This is an example from pytorch, which can be found here: https://github.com/pytorch/opacus/blob/main/tutorials/building_image_classifier.ipynb


In [2]:
import warnings
warnings.simplefilter("ignore")

In [3]:
#hyperparameters
MAX_GRAD_NORM = 1.2 #maximum L2 norm of per-sample gradients before they are aggregated by the averaging step
EPSILON = 50.0 #noise multiplier: amt of noise sampled and added to the average of the gradients in a batch
DELTA = 1e-5 #target of the (epsilon, delta)-DP guarantee. Generally, should be set less than inverse of the size of the training dataset. 
EPOCHS = 20

LR = 1e-3

There's another constraint we should be mindful of—memory. To balance peak memory requirement, which is proportional to batch_size^2, and training performance, we will be using BatchMemoryManager. It separates the logical batch size (which defines how often the model is updated and how much DP noise is added), and a physical batch size (which defines how many samples we process at a time).

With BatchMemoryManager you will create your DataLoader with a logical batch size, and then provide the maximum physical batch size to the memory manager.

In [4]:
#batch size 
BATCH_SIZE = 512
MAX_PHYSICAL_BATCH_SIZE = 128

DATA:
Now, let's load the CIFAR10 dataset.

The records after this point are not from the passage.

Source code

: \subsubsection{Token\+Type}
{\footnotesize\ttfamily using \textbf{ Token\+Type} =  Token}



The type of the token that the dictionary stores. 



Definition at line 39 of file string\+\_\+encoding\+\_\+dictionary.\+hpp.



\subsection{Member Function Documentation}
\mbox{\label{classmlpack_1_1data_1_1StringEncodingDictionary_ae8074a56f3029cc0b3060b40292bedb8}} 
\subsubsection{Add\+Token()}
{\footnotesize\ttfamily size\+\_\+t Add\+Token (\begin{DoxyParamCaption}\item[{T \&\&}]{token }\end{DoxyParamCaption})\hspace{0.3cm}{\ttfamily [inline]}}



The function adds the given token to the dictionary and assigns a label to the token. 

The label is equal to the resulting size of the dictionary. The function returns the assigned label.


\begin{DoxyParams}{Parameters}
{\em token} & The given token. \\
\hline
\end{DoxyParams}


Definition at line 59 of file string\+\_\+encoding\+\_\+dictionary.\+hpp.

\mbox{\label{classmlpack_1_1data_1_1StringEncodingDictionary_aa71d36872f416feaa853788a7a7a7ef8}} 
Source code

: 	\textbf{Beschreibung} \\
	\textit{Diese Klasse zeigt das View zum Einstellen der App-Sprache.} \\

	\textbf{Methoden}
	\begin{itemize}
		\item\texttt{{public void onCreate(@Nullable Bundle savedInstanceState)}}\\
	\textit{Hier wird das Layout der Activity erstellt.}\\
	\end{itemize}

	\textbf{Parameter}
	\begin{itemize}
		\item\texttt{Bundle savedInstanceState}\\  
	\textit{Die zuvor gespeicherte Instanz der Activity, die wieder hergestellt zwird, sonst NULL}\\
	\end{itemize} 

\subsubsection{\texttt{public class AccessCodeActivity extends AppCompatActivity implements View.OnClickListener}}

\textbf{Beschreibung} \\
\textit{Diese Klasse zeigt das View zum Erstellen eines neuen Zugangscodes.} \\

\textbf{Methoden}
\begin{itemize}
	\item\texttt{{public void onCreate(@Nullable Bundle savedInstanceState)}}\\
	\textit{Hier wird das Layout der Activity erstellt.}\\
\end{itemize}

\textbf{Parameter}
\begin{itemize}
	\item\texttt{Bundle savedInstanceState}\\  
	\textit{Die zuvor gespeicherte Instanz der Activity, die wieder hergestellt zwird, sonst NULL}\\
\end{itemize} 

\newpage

We don't use data augmentation here because, in our experiments, we found that data augmentation lowers utility when training with DP.

In [5]:
import torch
import torchvision
import torchvision.transforms as transforms

# These values, specific to the CIFAR10 dataset, are assumed to be known.
# If necessary, they can be computed with modest privacy budgets.
CIFAR10_MEAN = (0.4914, 0.4822, 0.4465)
CIFAR10_STD_DEV = (0.2023, 0.1994, 0.2010)

transform = transforms.Compose([
    transforms.ToTensor(),
    transforms.Normalize(CIFAR10_MEAN, CIFAR10_STD_DEV),
])


Using torchvision datasets, we can load CIFAR10 and transform the PILImage images to Tensors of normalized range [-1, 1]

In [6]:
from torchvision.datasets import CIFAR10

DATA_ROOT = '../cifar10'

train_dataset = CIFAR10(
    root=DATA_ROOT, train=True, download=True, transform=transform)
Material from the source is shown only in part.